Which leaves the UK. Johnson has pledged to “build back better” and to “level up” – and one of the first tangible signs of this was the £16bn pledged to modernise the armed forces over the next four years, with an emphasis on naval shipbuilding. The promise, targeted towards Clydeside, Glasgow, is a crude but admirably clear attempt to use fiscal expansion to address a political problem – namely the popular demand for a second Scottish independence referendum.

But Conservative backbenchers, and the perennially pro-austerity Treasury, do not sound ready to follow the Biden administration down the path of state-led growth. (Though they’ve been happy to pour money into the aviation and construction industries, and to line the pockets of the chumocracy through no-bid Covid contracts.)

Successful government intervention – regardless of your stance on social justice – demands acknowledgement that public spending can be a multiplier of growth and well-being; that a tramline laid between point A and point B creates passengers, jobs, retail outlets and time for digital consumption, as well as reducing carbon emissions and pollution. It means recognising that technological innovation allows you to raise the level of potential growth even as the economy reaches full employment.

Here, Labour is in a strong position. Though the shadow chancellor, Anneliese Dodds, deftly retreated from the party’s 2019 manifesto commitments, she pledged that Labour would adopt a “rolling, forward-looking target of current budget balance which allows the government to borrow for additional investment spend when interest rates are low, and which provides flexibility during times of economic shock”.

With no formal commitment to a debt ceiling, these words give Labour’s front bench permission to match the scale and ambition of Biden’s stimulus. It would be easy to make a case, ahead of the Budget on 3 March, for the UK to borrow and spend £200bn on infrastructure in addition to what the Tories have already promised. It is a round figure and though only half of what Labour’s 2019 manifesto promised, that was a ten-year spending plan, primarily focused around the Green New Deal.

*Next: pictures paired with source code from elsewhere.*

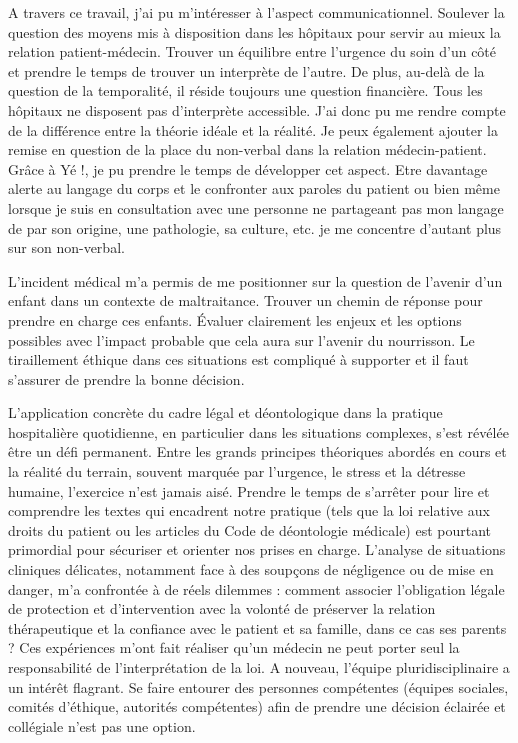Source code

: A travers ce travail, j'ai pu m'intéresser à l'aspect communicationnel. Soulever la question des moyens mis à disposition dans les hôpitaux pour servir au mieux la relation patient-médecin. Trouver un équilibre entre l'urgence du soin d'un côté et prendre le temps de trouver un interprète de l'autre. De plus, au-delà de la question de la temporalité, il réside toujours une question financière. Tous les hôpitaux ne disposent pas d'interprète accessible. J'ai donc pu me rendre compte de la différence entre la théorie idéale et la réalité. Je peux également ajouter la remise en question de la place du non-verbal dans la relation médecin-patient. Grâce à Yé !, je pu prendre le temps de développer cet aspect. Etre davantage alerte au langage du corps et le confronter aux paroles du patient ou bien même lorsque je suis en consultation avec une personne ne partageant pas mon langage de par son origine, une pathologie, sa culture, etc. je me concentre d'autant plus sur son non-verbal.

L'incident médical m'a permis de me positionner sur la question de l'avenir d'un enfant dans un contexte de maltraitance. Trouver un chemin de réponse pour prendre en charge ces enfants. Évaluer clairement les enjeux et les options possibles avec l'impact probable que cela aura sur l'avenir du nourrisson. Le tiraillement éthique dans ces situations est compliqué à supporter et il faut s'assurer de prendre la bonne décision.

L'application concrète du cadre légal et déontologique dans la pratique hospitalière quotidienne, en particulier dans les situations complexes, s'est révélée être un défi permanent. Entre les grands principes théoriques abordés en cours et la réalité du terrain, souvent marquée par l'urgence, le stress et la détresse humaine, l'exercice n'est jamais aisé. Prendre le temps de s'arrêter pour lire et comprendre les textes qui encadrent notre pratique (tels que la loi relative aux droits du patient ou les articles du Code de déontologie médicale) est pourtant primordial pour sécuriser et orienter nos prises en charge. L'analyse de situations cliniques délicates, notamment face à des soupçons de négligence ou de mise en danger, m'a confrontée à de réels dilemmes : comment associer l'obligation légale de protection et d'intervention avec la volonté de préserver la relation thérapeutique et la confiance avec le patient et sa famille, dans ce cas ses parents ? Ces expériences m'ont fait réaliser qu'un médecin ne peut porter seul la responsabilité de l'interprétation de la loi. A nouveau, l'équipe pluridisciplinaire a un intérêt flagrant. Se faire entourer des personnes compétentes (équipes sociales, comités d'éthique, autorités compétentes) afin de prendre une décision éclairée et collégiale n'est pas une option. 

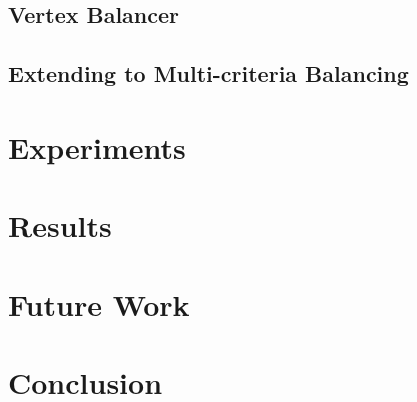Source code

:\documentclass[a4paper]{article}
\begin{document}
\subsection{Vertex Balancer}

\subsection{Extending to Multi-criteria Balancing}
\section{Experiments}

\section{Results}

\section{Future Work}

\section{Conclusion}


\newpage 

%
\end{document}
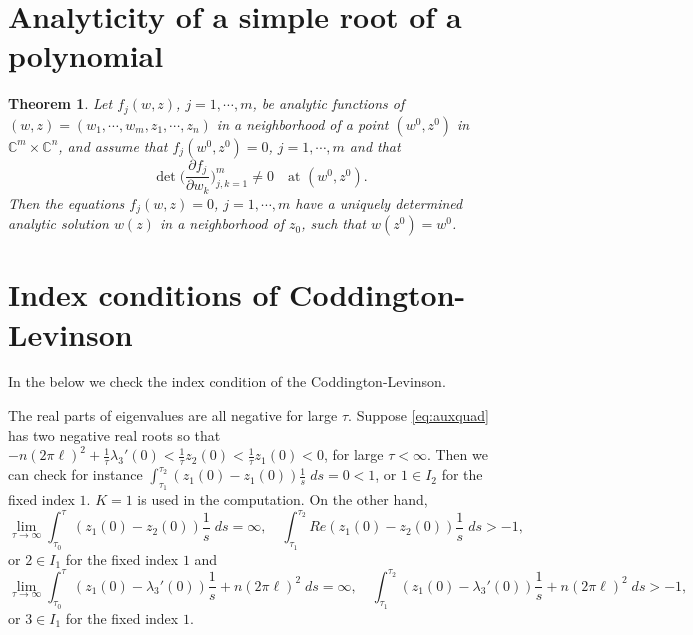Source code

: \documentclass[a4paper,11pt]{article}
\def\l{(2\pi \ell)}
\newtheorem{theorem}{Theorem}
\theoremstyle{remark}
\begin{document}
\section{Analyticity of a simple root of a polynomial}



\begin{theorem}{\cite[p. 24]{L1966}} \label{thm:anal} Let $f_j(w,z)$, $j=1,\cdots,m$, be analytic functions of $(w,z)=(w_1,\cdots,w_m,z_1,\cdots,z_n)$ in a neighborhood of a point $(w^0,z^0)$ in $\mathbb{C}^m\times \mathbb{C}^n$, and assume that $f_j(w^0,z^0)=0$, $j=1,\cdots,m$ and that
$$ \det\Big( \frac{\partial f_j}{\partial w_k} \Big)_{j,k=1}^m \ne 0 \quad \text{at $(w^0,z^0)$}.$$
Then the equations $f_j(w,z)=0$, $j=1,\cdots,m$ have a uniquely determined analytic solution $w(z)$ in a neighborhood of $z_0$, such that $w(z^0)=w^0$.
\end{theorem}

\section{Index conditions of Coddington-Levinson} \label{sec:Index}

In the below we check the index condition of the Coddington-Levinson.

 The real parts of eigenvalues are all negative for large $\tau$. Suppose \eqref{eq:auxquad} has two negative real roots so that  $-n\l^2 + \frac{1}{\tau}\lambda_3'(0)<\frac{1}{\tau}z_2(0)<\frac{1}{\tau}z_1(0)<0$, for large $\tau<\infty$.  Then we can check for instance
$\displaystyle\int_{\tau_1}^{\tau_2} (z_1(0)-z_1(0))\frac{1}{s} \; ds = 0< 1$,
or $1\in I_2$ for the fixed index $1$. $K=1$ is used in the computation. On the other hand,
$$ \lim_{\tau \rightarrow \infty}\int_{\tau_0}^\tau (z_1(0)-z_2(0))\frac{1}{s} \; ds = \infty, \quad  \int_{\tau_1}^{\tau_2} Re (z_1(0)-z_2(0))\frac{1}{s} \; ds > -1,$$
or $2\in I_1$ for the fixed index $1$ and
$$ \lim_{\tau \rightarrow \infty}\int_{\tau_0}^\tau (z_1(0)-\lambda_3'(0))\frac{1}{s} + n\l^2 \; ds =\infty, \quad  \int_{\tau_1}^{\tau_2} (z_1(0)-\lambda_3'(0))\frac{1}{s} + n\l^2 \; ds > -1,$$
or $3\in I_1$ for the fixed index $1$.
\end{document}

Yes, there is a political obstacle: the small-town xenophobic pensioners who get excited about statues of Robert Baden-Powell and Cecil Rhodes, and who hated the idea of free broadband for their grandchildren, will no doubt wonder where the money’s coming from. But on behalf of millions of young people, working people and the children emerging into adulthood under a fragile socio-economic order, Labour has the duty to confront such arguments and defeat them. Because Biden’s accession to the White House is both an opportunity and a threat. If the US accelerates out of this crisis, while Europe endures another decade of self-inflicted stagnation, the fulcrum of political instability will migrate from Washington to Rome, Paris, Athens and Madrid.

Britain, which has monetary sovereignty, belongs in the category of countries that can borrow, spend and print money at will. Though it should not raise the tax burden immediately, the UK could restructure taxation even now to reap some of the gains in asset prices and to force the tech giants to book profits onshore.

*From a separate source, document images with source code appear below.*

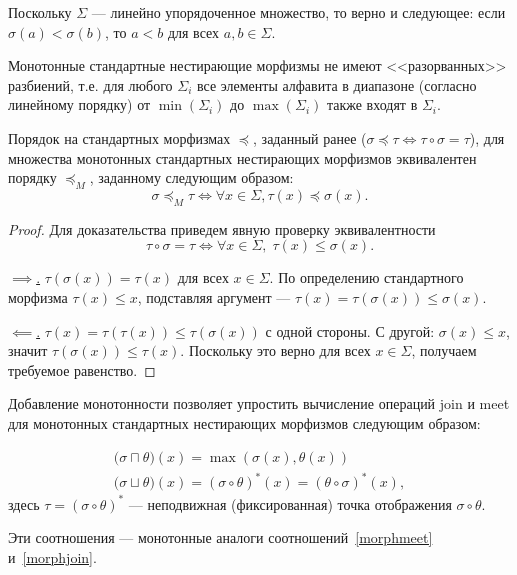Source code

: \documentclass[fontsize=14pt]{scrartcl}
\begin{document}
Поскольку $\Sigma$ --- линейно упорядоченное множество, то верно и следующее: если $\sigma(a) < \sigma(b)$, то $a < b$ для всех $a, b \in \Sigma$.

Монотонные стандартные нестирающие морфизмы не имеют <<разорванных>> разбиений, т.е. для любого $\Sigma_i$
все элементы алфавита в диапазоне (согласно линейному порядку) от $\min(\Sigma_i)$ до $\max(\Sigma_i)$ также входят в $\Sigma_i$. 

\begin{Proposition}
    Порядок на стандартных морфизмах $\preceq$, заданный ранее ($\sigma \preceq \tau \iff \tau \circ \sigma = \tau$), для 
    множества монотонных стандартных нестирающих морфизмов эквивалентен порядку 
    $\preceq_M$, заданному следующим образом:
    $$
    \sigma \preceq_M \tau \iff \forall x \in \Sigma, \tau(x) \preceq \sigma(x).
    $$
\end{Proposition}

\begin{proof}
    Для доказательства приведем явную проверку эквивалентности 
    $$
    \tau \circ \sigma = \tau \iff \forall x \in \Sigma, \; \tau(x) \leq \sigma(x).
    $$

    \underline{$\implies$.} 
    $\tau(\sigma(x)) = \tau(x)$ для всех $x \in \Sigma$. По определению стандартного морфизма $\tau(x) \leq x$, подставляя аргумент ---
    $\tau(x) = \tau(\sigma(x)) \leq \sigma(x)$.
    
    \underline{$\impliedby$.} 
    $\tau(x) = \tau(\tau(x)) \leq \tau(\sigma(x))$ с одной стороны. С другой: $\sigma(x) \leq x$, значит $\tau(\sigma(x)) \leq \tau(x)$. Поскольку
    это верно для всех $x \in \Sigma$, получаем требуемое равенство.
\end{proof}

Добавление монотонности позволяет упростить вычисление операций join и meet для монотонных стандартных нестирающих морфизмов следующим образом:

\begin{align}
  \label{morphmeetmono}
  \bigl(\sigma \sqcap \theta \bigr)(x) = \max (\sigma (x), \theta(x))\\
  \label{morphjoinmono}
  \bigl(\sigma \sqcup \theta\bigr)(x) = (\sigma \circ \theta)^* (x) = (\theta \circ \sigma)^* (x),
\end{align}
здесь $\tau = (\sigma \circ \theta)^*$ --- неподвижная (фиксированная) точка отображения $\sigma \circ \theta$. 

Эти соотношения --- монотонные аналоги соотношений~\ref{morphmeet} и~\ref{morphjoin}. 
\end{document}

For decades, economic elites have used states to impose market norms of behaviour on to civil society. The Covid-19 pandemic demands an end to this. From now on, the state should be used to drive productivity, growth, well-being, public health and access to culture. That is the essence of Labour’s difference with the Conservatives, even if both end up committed to a bigger state – and it’s what needs to be translated into a few clear proposals, summarised in plain language. Given that the biggest winner from the pandemic has been state-capitalist China, the prize we’re playing for is not simply economic recovery, or social justice, but the legitimacy and survival of democracies.

The Democratic half of the US political elite gets it. Does the Labour-voting half of ours?